Şahin, Atlas, Miraç ve Yüksel’in yanına gelmiştik Mustafa abi ve Batuyla. Dinçel, Erendiz olayından sonra uzun bir süre görünmemiş ve Albaydan da kısa süreli izin aldığını duymuştum.1

“Çözebildiniz mi mesajlaşmayı?”

“Yarısını çözdük” dedi Miraç. Lafı bilgisayar başındaki Yüksel devam ettirdi;

“Smith, ‘Aslan Asya’ya göç etti’ yaklaşık iki dakika sonra ‘Aslan Asya’ya göç eder mi?’ mesajı geliyor buna da Smith bir buçuk saat sonra cevap veriyor ‘Bir Asya Aslanı’ ve hemen ardından olduğu yerin koordinatlarını atıyor fakat bu yazışma birkaç gün önce olmuş biz daha yeni keşfettiğimiz için oraya gittiğimiz de bir şey bulamadık.”
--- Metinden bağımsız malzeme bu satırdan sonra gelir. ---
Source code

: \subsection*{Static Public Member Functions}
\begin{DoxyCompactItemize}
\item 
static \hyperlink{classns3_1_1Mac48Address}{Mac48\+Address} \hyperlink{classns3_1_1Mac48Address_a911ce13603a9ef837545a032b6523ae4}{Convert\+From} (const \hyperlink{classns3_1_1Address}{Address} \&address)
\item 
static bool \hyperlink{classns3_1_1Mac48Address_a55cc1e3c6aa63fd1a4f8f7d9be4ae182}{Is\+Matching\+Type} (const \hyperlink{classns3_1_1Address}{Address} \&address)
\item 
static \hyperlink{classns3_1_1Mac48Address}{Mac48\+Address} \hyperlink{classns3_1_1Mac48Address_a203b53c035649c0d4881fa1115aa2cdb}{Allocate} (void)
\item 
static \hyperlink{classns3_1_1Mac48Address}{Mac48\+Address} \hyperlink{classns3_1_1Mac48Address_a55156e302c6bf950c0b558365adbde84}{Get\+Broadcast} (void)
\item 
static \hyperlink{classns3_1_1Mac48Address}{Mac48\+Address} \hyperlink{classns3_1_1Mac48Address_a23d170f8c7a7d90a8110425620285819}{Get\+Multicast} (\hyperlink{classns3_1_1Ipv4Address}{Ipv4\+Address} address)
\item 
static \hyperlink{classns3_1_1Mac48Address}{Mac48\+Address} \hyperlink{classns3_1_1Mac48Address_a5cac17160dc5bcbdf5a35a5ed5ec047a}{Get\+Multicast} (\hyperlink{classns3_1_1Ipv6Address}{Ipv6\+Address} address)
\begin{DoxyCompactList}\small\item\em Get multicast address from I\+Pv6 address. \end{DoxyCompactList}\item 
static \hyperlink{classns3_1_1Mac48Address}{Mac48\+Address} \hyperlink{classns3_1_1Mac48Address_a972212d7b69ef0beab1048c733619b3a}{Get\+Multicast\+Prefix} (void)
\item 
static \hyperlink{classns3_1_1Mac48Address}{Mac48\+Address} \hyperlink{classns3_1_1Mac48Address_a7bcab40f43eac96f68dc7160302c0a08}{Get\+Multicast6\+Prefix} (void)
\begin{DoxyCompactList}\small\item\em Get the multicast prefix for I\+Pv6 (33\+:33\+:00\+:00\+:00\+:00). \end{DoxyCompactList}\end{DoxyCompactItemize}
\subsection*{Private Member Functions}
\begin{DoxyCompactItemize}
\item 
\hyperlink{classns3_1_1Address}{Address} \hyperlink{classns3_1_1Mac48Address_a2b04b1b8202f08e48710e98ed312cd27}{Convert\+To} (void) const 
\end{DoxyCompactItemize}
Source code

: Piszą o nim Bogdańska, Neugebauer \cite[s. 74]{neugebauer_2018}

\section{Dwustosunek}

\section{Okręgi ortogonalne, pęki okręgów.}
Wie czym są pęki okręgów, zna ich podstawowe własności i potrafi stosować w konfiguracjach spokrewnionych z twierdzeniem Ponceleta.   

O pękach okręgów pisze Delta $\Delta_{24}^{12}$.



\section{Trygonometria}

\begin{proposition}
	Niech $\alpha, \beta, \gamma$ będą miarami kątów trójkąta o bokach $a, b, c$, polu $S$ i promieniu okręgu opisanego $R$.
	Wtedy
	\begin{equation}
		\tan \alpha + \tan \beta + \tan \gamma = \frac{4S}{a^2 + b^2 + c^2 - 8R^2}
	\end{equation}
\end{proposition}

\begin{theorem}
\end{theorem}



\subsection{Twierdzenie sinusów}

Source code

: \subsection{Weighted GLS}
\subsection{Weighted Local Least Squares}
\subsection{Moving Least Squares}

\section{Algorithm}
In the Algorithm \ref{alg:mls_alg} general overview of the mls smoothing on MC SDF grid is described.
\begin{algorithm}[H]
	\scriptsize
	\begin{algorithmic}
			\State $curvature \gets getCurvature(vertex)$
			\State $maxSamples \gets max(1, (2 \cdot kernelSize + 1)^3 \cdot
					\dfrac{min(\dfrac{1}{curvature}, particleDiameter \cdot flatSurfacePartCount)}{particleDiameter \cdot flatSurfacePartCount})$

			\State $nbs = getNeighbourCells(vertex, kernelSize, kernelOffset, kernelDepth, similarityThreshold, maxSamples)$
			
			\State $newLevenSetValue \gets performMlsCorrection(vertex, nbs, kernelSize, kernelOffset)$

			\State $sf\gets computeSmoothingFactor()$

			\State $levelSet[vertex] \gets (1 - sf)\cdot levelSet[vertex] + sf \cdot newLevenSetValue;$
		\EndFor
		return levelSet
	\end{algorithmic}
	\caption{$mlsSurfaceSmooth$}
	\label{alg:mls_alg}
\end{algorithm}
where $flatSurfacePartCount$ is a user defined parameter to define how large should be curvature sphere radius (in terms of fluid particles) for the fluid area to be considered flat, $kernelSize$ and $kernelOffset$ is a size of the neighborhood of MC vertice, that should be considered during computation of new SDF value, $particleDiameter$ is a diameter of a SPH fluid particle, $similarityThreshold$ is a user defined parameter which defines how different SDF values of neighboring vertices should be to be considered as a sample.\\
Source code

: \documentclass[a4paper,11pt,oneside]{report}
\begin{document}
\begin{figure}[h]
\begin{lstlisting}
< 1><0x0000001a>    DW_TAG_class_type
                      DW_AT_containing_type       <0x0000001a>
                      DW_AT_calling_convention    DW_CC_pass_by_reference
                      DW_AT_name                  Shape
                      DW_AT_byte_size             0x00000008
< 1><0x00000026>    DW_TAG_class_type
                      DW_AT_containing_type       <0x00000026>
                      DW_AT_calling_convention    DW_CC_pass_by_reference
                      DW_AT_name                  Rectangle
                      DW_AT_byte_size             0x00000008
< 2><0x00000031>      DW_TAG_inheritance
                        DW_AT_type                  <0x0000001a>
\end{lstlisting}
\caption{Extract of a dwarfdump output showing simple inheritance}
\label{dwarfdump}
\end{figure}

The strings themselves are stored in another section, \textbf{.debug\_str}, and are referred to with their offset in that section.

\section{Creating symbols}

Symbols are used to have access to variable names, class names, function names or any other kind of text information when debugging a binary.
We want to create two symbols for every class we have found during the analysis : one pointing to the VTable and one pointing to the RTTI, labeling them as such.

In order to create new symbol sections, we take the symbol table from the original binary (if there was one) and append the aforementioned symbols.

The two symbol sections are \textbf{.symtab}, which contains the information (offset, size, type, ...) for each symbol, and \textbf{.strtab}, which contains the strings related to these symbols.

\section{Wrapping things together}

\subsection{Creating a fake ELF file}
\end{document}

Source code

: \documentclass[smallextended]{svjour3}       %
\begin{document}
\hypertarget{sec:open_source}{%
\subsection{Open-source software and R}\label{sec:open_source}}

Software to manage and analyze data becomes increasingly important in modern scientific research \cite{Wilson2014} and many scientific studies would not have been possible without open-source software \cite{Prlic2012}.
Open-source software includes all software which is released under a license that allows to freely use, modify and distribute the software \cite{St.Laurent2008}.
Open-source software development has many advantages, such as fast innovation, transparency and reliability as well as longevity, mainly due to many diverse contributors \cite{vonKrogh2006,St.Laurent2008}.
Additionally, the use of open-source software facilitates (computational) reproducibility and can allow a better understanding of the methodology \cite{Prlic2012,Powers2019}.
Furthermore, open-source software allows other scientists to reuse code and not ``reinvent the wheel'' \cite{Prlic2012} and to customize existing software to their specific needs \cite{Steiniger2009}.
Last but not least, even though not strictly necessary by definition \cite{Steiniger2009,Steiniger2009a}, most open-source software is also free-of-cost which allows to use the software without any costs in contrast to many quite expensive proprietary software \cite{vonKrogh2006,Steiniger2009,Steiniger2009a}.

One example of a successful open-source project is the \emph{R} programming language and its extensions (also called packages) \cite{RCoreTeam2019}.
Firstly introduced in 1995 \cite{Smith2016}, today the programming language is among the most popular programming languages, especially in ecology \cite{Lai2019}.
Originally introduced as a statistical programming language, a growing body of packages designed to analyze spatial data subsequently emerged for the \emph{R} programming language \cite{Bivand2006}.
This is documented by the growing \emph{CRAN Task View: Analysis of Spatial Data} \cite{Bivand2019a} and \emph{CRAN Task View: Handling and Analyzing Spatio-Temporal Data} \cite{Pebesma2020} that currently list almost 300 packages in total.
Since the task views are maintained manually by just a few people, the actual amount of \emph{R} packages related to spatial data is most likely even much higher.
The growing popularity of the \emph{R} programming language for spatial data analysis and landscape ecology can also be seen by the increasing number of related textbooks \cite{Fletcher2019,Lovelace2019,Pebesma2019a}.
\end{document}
Atlas elindeki tabletle yanıma doğru yaklaştı “CIA’dan biriyle konuştuğunu biliyoruz, sembollerin birçoğu onların ambleminin farklı kombinasyonlarıydı.” ben bu amblemi ve sembolleri incelerken Mustafa Abi başına geçtiği bir bilgisayardan konuşmaya başladı “Yarısını çözdük dediniz değil mi?” “Evet” “Peki neden diğer yarısını çözemediniz. Ben söyleyeyim çünkü-”

Şahin geldiğimizden beri bizi ve olanları izlerken ilk defa konuşmaya başladı “çözemedik çünkü onlar aslında bir kod, şifre veya mesaj değildi. Bir harf atadığımızda cümle ortaya çıkıyor fakat o sayıları “sayı” olarak kullanmayı denemedik.” Mustafa Abi gururlu bir yüzle bize baktı “Okuyacak bu çocuk” derken Şahin’in sırtına pat pat vuruyordu. Batu kafası karışmış bir bakışla tablet ve bilgisayar ekranlarını inceliyordu. “Abi ben anlamadım yani attığı koordinatlar yalan mıydı, CIA ya bunun göstermelik bir koordinat olduğunu nasıl açıkladı?” Kafası karışmış suratı çok tatlıydı, içimdeki yanaklarını sıkma ve öpme hissini bastırarak düz bakışlarla “İlerleyen mesajlarda illaki bir şifre ile belirtmiştir” “Evet komutanım! Şu an baktım da cidden belirtiyormuş anlamlandıramamıştık” Miraç’a oku der gibi baktım. “Demiş ki, ‘Asya Aslanlarının türü tehlike altında her yerde bulunamazlar’ fala diye uzun bir bilgi vermişti. Bizde anlayamamıştık meğer koordinatların yalan olduğunu ve dikkatli bakmalarını söylüyormuş” ben o sırada sayılarla olası koordinatları çıkararak ekipleri farklı noktalara gönderiyordum. Türkiye’nin dört bir tarafında olabilirdi bu mesajları birkaç gün sonra bulmamız biletten haberdar olmak ve arama alanını daraltmak için fırsat kazandırmıştı aslında. “Aferin aslanlarıma” diye göz kırptığımda espriyi bir tek Batu anlamış ve kusarmış gibi yaparak gülmüştü, diğerleri ise aldıkları aferinden dolayı mutlulardı. Orada bir süre daha durarak her şeyi teyit ettikten sonra Mustafa abi evine gitti. Ben ve Batu ise askeriyeye gitmek için arabama binmiştik.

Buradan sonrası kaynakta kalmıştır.